Foto Lorena Etchaverry

Si recordar significa “volver a pasar por el corazón”, la memoria entonces es como un tren con muchos vagones repletos de recuerdos y sueños que guardamos como si fuera un tesoro, es incansable en su marcha, viaja al interior más profundo como si buscara el camino para llegar a nuestro corazón.

Viajo hacia atrás en el tiempo, los recuerdos forman una trama, evoco mi niñez, los colores, los sabores, el olor, todos mis sentidos se abren al pasado.

Cuenta la historia que en el año 1875 se creó un mercado popular, cuyo predio fue donado por José Hernández, autor del Martín Fierro, cuando aún el barrio de Belgrano era campo. Los puestos comenzaron como un conjunto de lonas y tinglados, los productos que se vendían eran diversos y de muy buena calidad.

El Mercado de Belgrano ganó prestigio con el correr de los años, acudían a él los vecinos del barrio y mucha gente de lejos venía a hacer sus compras; fue un negocio floreciente, se afianzó, tomó una identidad propia que la mantiene a pesar de haber transcurrido más de un siglo.

En el año 1964, con apenas siete años, mi mamá me llevaba de su mano a comprar la leche fresca, en botellas de vidrio verde con una tapa de cartón plateado, arriba se formaba una crema, peleaba con mi hermana para ver quién se la tomaba. Había dos puestos de leche, siempre íbamos al mismo, el lechero que trabajaba junto a su hijo ya nos conocía, muy de vez en vez me regalaba un yogurt con sabor natural, el único que había, añoro el gusto que aún perdura.

Desde la ventanilla del tren, con la mirada de una niña, todo me parecía tan grande.

En el centro había una gran pileta revestida con pequeños azulejos de color verde, rodeada por una reja negra, alrededor había palos borrachos y largos bancos de piedra donde la gente se sentaba a descansar. Una vez apareció un pingüino, que paseaba orondo como dueño del lugar, todos los niños del barrio lo perseguíamos para atraparlo, duró un breve lapso, vaya a saber dónde fue. Qué lejos está todo ese tiempo, en qué vagón se esconden todas esas ilusiones y la fantasía.

Sigo mi viaje, alrededor del centro se ubicaban los puestos, tenían pequeños aleros que servían de techo, más arriba el cielo cómplice de los visitantes del lugar.

Recuerdo los comercios que vendían quesos y fiambres, el aroma se esparcía en el recinto, creía que existían los duendes y me espiaban a través de los agujeros del gruyere, expuesto debajo de una campana de vidrio.

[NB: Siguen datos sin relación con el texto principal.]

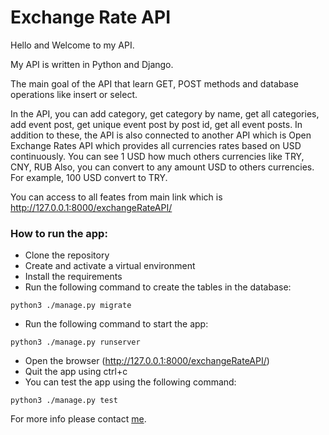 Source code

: # Exchange Rate API

Hello and Welcome to my API.

My API is written in Python and Django.

The main goal of the API that learn GET, POST methods and database operations like insert or select.

In the API, you can add category, get category by name, get all categories, add event post, get unique event post by post id, get all event posts.
In addition to these, the API is also connected to another API which is Open Exchange Rates API which provides all currencies rates based on USD continuously.
You can see 1 USD how much others currencies like TRY, CNY, RUB
Also, you can convert to any amount USD to others currencies. For example, 100 USD convert to TRY.

You can access to all feates from main link which is http://127.0.0.1:8000/exchangeRateAPI/

### How to run the app:

- Clone the repository
- Create and activate a virtual environment
- Install the requirements
- Run the following command to create the tables in the database:

`python3 ./manage.py migrate`

- Run the following command to start the app:

`python3 ./manage.py runserver`

- Open the browser (http://127.0.0.1:8000/exchangeRateAPI/)
- Quit the app using ctrl+c
- You can test the app using the following command:

`python3 ./manage.py test`


For more info please contact [me](https://github.com/umutgun17).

Uno de los puestos era el de Hans, que se especializaba en fiambres ahumados, otro era y es Valenti, se afincó en el Mercado en el año 1951, hoy es un gran emporio.

En el fondo estaban las pescaderías, en Basilio compraba mi mamá, no recuerdo haber sentido olor a pescado, sí olor a mar.

El tren continúa su marcha, llanuras extensas, cuestas empinadas, ahora entra en el túnel, todo es oscuro, poco a poco todo se transforma en luz, los puestos de verdulerías estaban en la parte interior, el techo los cobijaba, exponían sus productos, los colores llamaban mi atención, altas torres de manzanas rojas y verdes, una base de bananas amarillas y en los veranos una sandía abierta despedía su aroma rosado, con sus semillas negras que parecían pintitas repartidas en forma caprichosa. La lechuga, los tomates, las papas y las cebollas esperaban en los cajones de madera.

Todos estos puestos y algunos más conformaban el mercado. Detrás de la pileta estaban los que vendían carne, pollos y cerdos. Me ponía triste ver los pequeños chanchos, para mí dormidos, aunque sabía que no soñaban, estaban expuestos muy quietos detrás del vidrio para su venta.

A la derecha de la entrada estaba Graciela, el puesto que vendía galletitas, uno de mis preferidos, a veces me permitía que mirara por el ojo de buey que tenían las latas para elegir cuál me gustaba más.

Cuántos espacios ocupan en los vagones todos estos recuerdos, todos tienen pasajes para el viaje, añoro la inocencia de todo ese tiempo con una mirada única, mágica e irrepetible.

Me mudé, de cuando en cuando visito el mercado, lo vi transformarse mientras yo crecía, en las décadas de 1970/1980 fue considerado el mejor mercado de la ciudad, aunque para mí siempre lo fue.

Grandes cadenas de supermercados se instalaron en las inmediaciones ante lo cual es difícil competir.

Hoy está rodeado de altos edificios, Belgrano buscó acercarse al cielo.

Allí están, incólumes, los viejos paredones grises que lo circundan, se llenaron de murales hechos por alumnos del Colegio de la Ciudad. El Mercado de Belgrano ha pasado etapas de esplendor y otras no tan buenas, resistió los avatares económicos y políticos que sufrió nuestro país durante los diferentes períodos y gobiernos.

El siglo XXI encuentra al Mercado allí parado, en esa esquina emblemática del Barrio de Belgrano, mantiene su encanto y su magia, los fantasmas que lo habitan no se dejan ver, sigue vivo, su transformación es continua. |

El tren de la memoria aminora su marcha, quizá se detiene en alguna estación para ahondar en un recuerdo, pronto retomará su andar, llenará sus vagones porque siempre habrá lugar para más, en busca del camino al corazón.